Determinants of multidrug-resistant urinary tract infections: A retrospective cross-sectional study from a tertiary care hospital in southern Bangladesh
Ibrahim Khalil, Abu Sayed, A. K. M. Akbar Kabir, Md. Nurul Alam, S. M. Iqbal Hossain, Rahima Akther Dipa, Md Tanvir Rahman, Delfina Hlashwayo, Julia Robinson

TL;DR
This study identifies risk factors for multidrug-resistant urinary tract infections in a hospital in Bangladesh, highlighting the role of patient gender, healthcare settings, and bacterial species.
Contribution
The study provides context-specific insights into MDR-UTI risk factors in southern Bangladesh, emphasizing healthcare-associated exposure and bacterial species.
Findings
Male patients and those from private medical settings showed significantly higher odds of MDR-UTIs.
Specialized units were strongly associated with MDR-UTI occurrence.
E. coli and Pseudomonas spp. had lower MDR odds compared to Acinetobacter spp.
Abstract
Multidrug resistance (MDR) in urinary tract infections (UTIs) presents a growing global health threat, particularly in resource-limited settings like Bangladesh, where context-specific data remain limited.
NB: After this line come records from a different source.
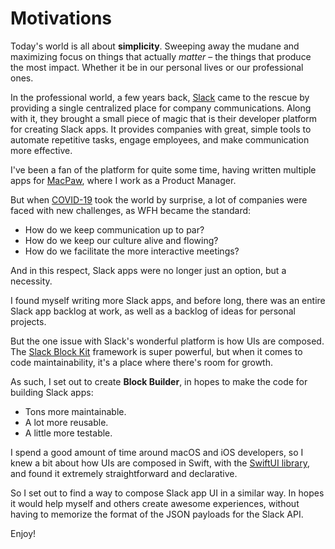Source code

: # Motivations

Today's world is all about **simplicity**. Sweeping away the mudane and maximizing focus on things that actually *matter* – the things that produce the most impact. Whether it be in our personal lives or our professional ones.

In the professional world, a few years back, [Slack](https://slack.com) came to the rescue by providing a single centralized place for company communications. Along with it, they brought a small piece of magic that is their developer platform for creating Slack apps. It provides companies with great, simple tools to automate repetitive tasks, engage employees, and make communication more effective.

I've been a fan of the platform for quite some time, having written multiple apps for [MacPaw](https://macpaw.com), where I work as a Product Manager. 

But when [COVID-19](https://en.wikipedia.org/wiki/COVID-19_pandemic) took the world by surprise, a lot of companies were faced with new challenges, as WFH became the standard: 

* How do we keep communication up to par?
* How do we keep our culture alive and flowing?
* How do we facilitate the more interactive meetings?  

And in this respect, Slack apps were no longer just an option, but a necessity. 

I found myself writing more Slack apps, and before long, there was an entire Slack app backlog at work, as well as a backlog of ideas for personal projects.

But the one issue with Slack's wonderful platform is how UIs are composed. The [Slack Block Kit](https://api.slack.com/block-kit) framework is super powerful, but when it comes to code maintainability, it's a place where there's room for growth.

As such, I set out to create **Block Builder**, in hopes to make the code for building Slack apps: 

* Tons more maintainable.
* A lot more reusable.
* A little more testable.

I spend a good amount of time around macOS and iOS developers, so I knew a bit about how UIs are composed in Swift, with the [SwiftUI library](https://developer.apple.com/documentation/swiftui), and found it extremely straightforward and declarative.

So I set out to find a way to compose Slack app UI in a similar way. In hopes it would help myself and others create awesome experiences, without having to memorize the format of the JSON payloads for the Slack API.

Enjoy!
This retrospective cross-sectional study, conducted from January to December 2023 at a tertiary care hospital in Barishal, Bangladesh, aimed to identify key predictors and risk factors associated with MDR in UTI patients. Of 1,670 urine samples received, 229 with significant bacterial growth were included for antimicrobial susceptibility testing using the disk diffusion method. E. coli (55.9%) was the most common isolate, followed by Pseudomonas spp. (20.5%), Klebsiella spp. (14.8%), and Acinetobacter spp. (8.7%). Of these isolates, 70 (30.56%) were found to be MDR-positive. Multivariate logistic regression revealed that male patients (aOR = 2.2; p < 0.05), samples from specialized…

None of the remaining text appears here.